Pictures paired with source code
####
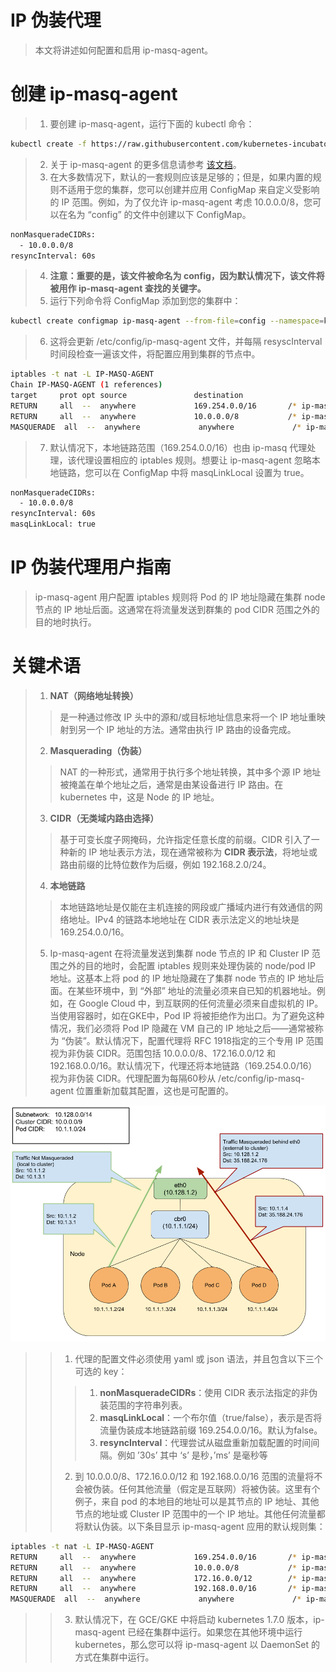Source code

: # IP 伪装代理
> 本文将讲述如何配置和启用 ip-masq-agent。   

# 创建 ip-masq-agent
> 1. 要创建 ip-masq-agent，运行下面的 kubectl 命令：   
```bash
kubectl create -f https://raw.githubusercontent.com/kubernetes-incubator/ip-masq-agent/master/ip-masq-agent.yaml
```
> 2. 关于 ip-masq-agent 的更多信息请参考 [该文档](https://github.com/kubernetes-incubator/ip-masq-agent)。   
> 3. 在大多数情况下，默认的一套规则应该是足够的；但是，如果内置的规则不适用于您的集群，您可以创建并应用 ConfigMap 来自定义受影响的 IP 范围。例如，为了仅允许 ip-masq-agent 考虑 10.0.0.0/8，您可以在名为 “config” 的文件中创建以下 ConfigMap。   
```bash
nonMasqueradeCIDRs:
  - 10.0.0.0/8
resyncInterval: 60s
```
> 4. **注意：重要的是，该文件被命名为 config，因为默认情况下，该文件将被用作 ip-masq-agent 查找的关键字。**     
> 5. 运行下列命令将 ConfigMap 添加到您的集群中：   
```bash
kubectl create configmap ip-masq-agent --from-file=config --namespace=kube-system
```
> 6. 这将会更新 /etc/config/ip-masq-agent 文件，并每隔 resyscInterval 时间段检查一遍该文件，将配置应用到集群的节点中。   
```bash
iptables -t nat -L IP-MASQ-AGENT
Chain IP-MASQ-AGENT (1 references)
target     prot opt source               destination         
RETURN     all  --  anywhere             169.254.0.0/16       /* ip-masq-agent: cluster-local traffic should not be subject to MASQUERADE */ ADDRTYPE match dst-type !LOCAL
RETURN     all  --  anywhere             10.0.0.0/8           /* ip-masq-agent: cluster-local
MASQUERADE  all  --  anywhere             anywhere             /* ip-masq-agent: outbound traffic should be subject to MASQUERADE (this match must come after cluster-local CIDR matches) */ ADDRTYPE match dst-type !LOCAL
```
> 7. 默认情况下，本地链路范围（169.254.0.0/16）也由 ip-masq 代理处理，该代理设置相应的 iptables 规则。想要让 ip-masq-agent 忽略本地链路，您可以在 ConfigMap 中将 masqLinkLocal 设置为 true。   
```bash
nonMasqueradeCIDRs:
  - 10.0.0.0/8
resyncInterval: 60s
masqLinkLocal: true
```

# IP 伪装代理用户指南
> ip-masq-agent 用户配置 iptables 规则将 Pod 的 IP 地址隐藏在集群 node 节点的 IP 地址后面。这通常在将流量发送到群集的 pod CIDR 范围之外的目的地时执行。   

# 关键术语
> 1. **NAT（网络地址转换）**
>> 是一种通过修改 IP 头中的源和/或目标地址信息来将一个 IP 地址重映射到另一个 IP 地址的方法。通常由执行 IP 路由的设备完成。   
>>
> 2. **Masquerading（伪装）**    
>> NAT 的一种形式，通常用于执行多个地址转换，其中多个源 IP 地址被掩盖在单个地址之后，通常是由某设备进行 IP 路由。在 kubernetes 中，这是 Node 的 IP 地址。   
>>
> 3. **CIDR（无类域内路由选择）**    
>> 基于可变长度子网掩码，允许指定任意长度的前缀。CIDR 引入了一种新的 IP 地址表示方法，现在通常被称为 **CIDR 表示法**，将地址或路由前缀的比特位数作为后缀，例如 192.168.2.0/24。   
>>
> 4. **本地链路**   
>> 本地链路地址是仅能在主机连接的网段或广播域内进行有效通信的网络地址。IPv4 的链路本地地址在 CIDR 表示法定义的地址块是 169.254.0.0/16。   
>>
> 5. Ip-masq-agent 在将流量发送到集群 node 节点的 IP 和 Cluster IP 范围之外的目的地时，会配置 iptables 规则来处理伪装的 node/pod IP 地址。这基本上将 pod 的 IP 地址隐藏在了集群 node 节点的 IP 地址后面。在某些环境中，到 “外部” 地址的流量必须来自已知的机器地址。例如，在 Google Cloud 中，到互联网的任何流量必须来自虚拟机的 IP。当使用容器时，如在GKE中，Pod IP 将被拒绝作为出口。为了避免这种情况，我们必须将 Pod IP 隐藏在 VM 自己的 IP 地址之后——通常被称为 “伪装”。默认情况下，配置代理将 RFC 1918指定的三个专用 IP 范围视为非伪装 CIDR。范围包括 10.0.0.0/8、172.16.0.0/12 和 192.168.0.0/16。默认情况下，代理还将本地链路（169.254.0.0/16）视为非伪装 CIDR。代理配置为每隔60秒从 /etc/config/ip-masq-agent 位置重新加载其配置，这也是可配置的。   

![ip-masq](./images/ip-masq.png)

>> 1. 代理的配置文件必须使用 yaml 或 json 语法，并且包含以下三个可选的 key：   
>>> 1. **nonMasqueradeCIDRs**：使用 CIDR 表示法指定的非伪装范围的字符串列表。   
>>> 2. **masqLinkLocal**：一个布尔值（true/false），表示是否将流量伪装成本地链路前缀 169.254.0.0/16。默认为false。   
>>> 3. **resyncInterval**：代理尝试从磁盘重新加载配置的时间间隔。例如 ’30s’ 其中 ‘s’ 是秒，’ms’ 是毫秒等   
>>>
>> 2. 到 10.0.0.0/8、172.16.0.0/12 和 192.168.0.0/16 范围的流量将不会被伪装。任何其他流量（假定是互联网）将被伪装。这里有个例子，来自 pod 的本地目的地址可以是其节点的 IP 地址、其他节点的地址或 Cluster IP 范围中的一个 IP 地址。其他任何流量都将默认伪装。以下条目显示 ip-masq-agent 应用的默认规则集：   
```bash
iptables -t nat -L IP-MASQ-AGENT
RETURN     all  --  anywhere             169.254.0.0/16       /* ip-masq-agent: cluster-local traffic should not be subject to MASQUERADE */ ADDRTYPE match dst-type !LOCAL
RETURN     all  --  anywhere             10.0.0.0/8           /* ip-masq-agent: cluster-local traffic should not be subject to MASQUERADE */ ADDRTYPE match dst-type !LOCAL
RETURN     all  --  anywhere             172.16.0.0/12        /* ip-masq-agent: cluster-local traffic should not be subject to MASQUERADE */ ADDRTYPE match dst-type !LOCAL
RETURN     all  --  anywhere             192.168.0.0/16       /* ip-masq-agent: cluster-local traffic should not be subject to MASQUERADE */ ADDRTYPE match dst-type !LOCAL
MASQUERADE  all  --  anywhere             anywhere             /* ip-masq-agent: outbound traffic should be subject to MASQUERADE (this match must come after cluster-local CIDR matches) */ ADDRTYPE match dst-type !LOCAL
```
>> 3. 默认情况下，在 GCE/GKE 中将启动 kubernetes 1.7.0 版本，ip-masq-agent 已经在集群中运行。如果您在其他环境中运行 kubernetes，那么您可以将 ip-masq-agent 以 DaemonSet 的方式在集群中运行。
####
-- Your task --
From the records above, return each line that includes "kubernetes".

-- The answer --
kubectl create -f https://raw.githubusercontent.com/kubernetes-incubator/ip-masq-agent/master/ip-masq-agent.yaml
> 2. 关于 ip-masq-agent 的更多信息请参考 [该文档](https://github.com/kubernetes-incubator/ip-masq-agent)。   
>> NAT 的一种形式，通常用于执行多个地址转换，其中多个源 IP 地址被掩盖在单个地址之后，通常是由某设备进行 IP 路由。在 kubernetes 中，这是 Node 的 IP 地址。   
>> 3. 默认情况下，在 GCE/GKE 中将启动 kubernetes 1.7.0 版本，ip-masq-agent 已经在集群中运行。如果您在其他环境中运行 kubernetes，那么您可以将 ip-masq-agent 以 DaemonSet 的方式在集群中运行。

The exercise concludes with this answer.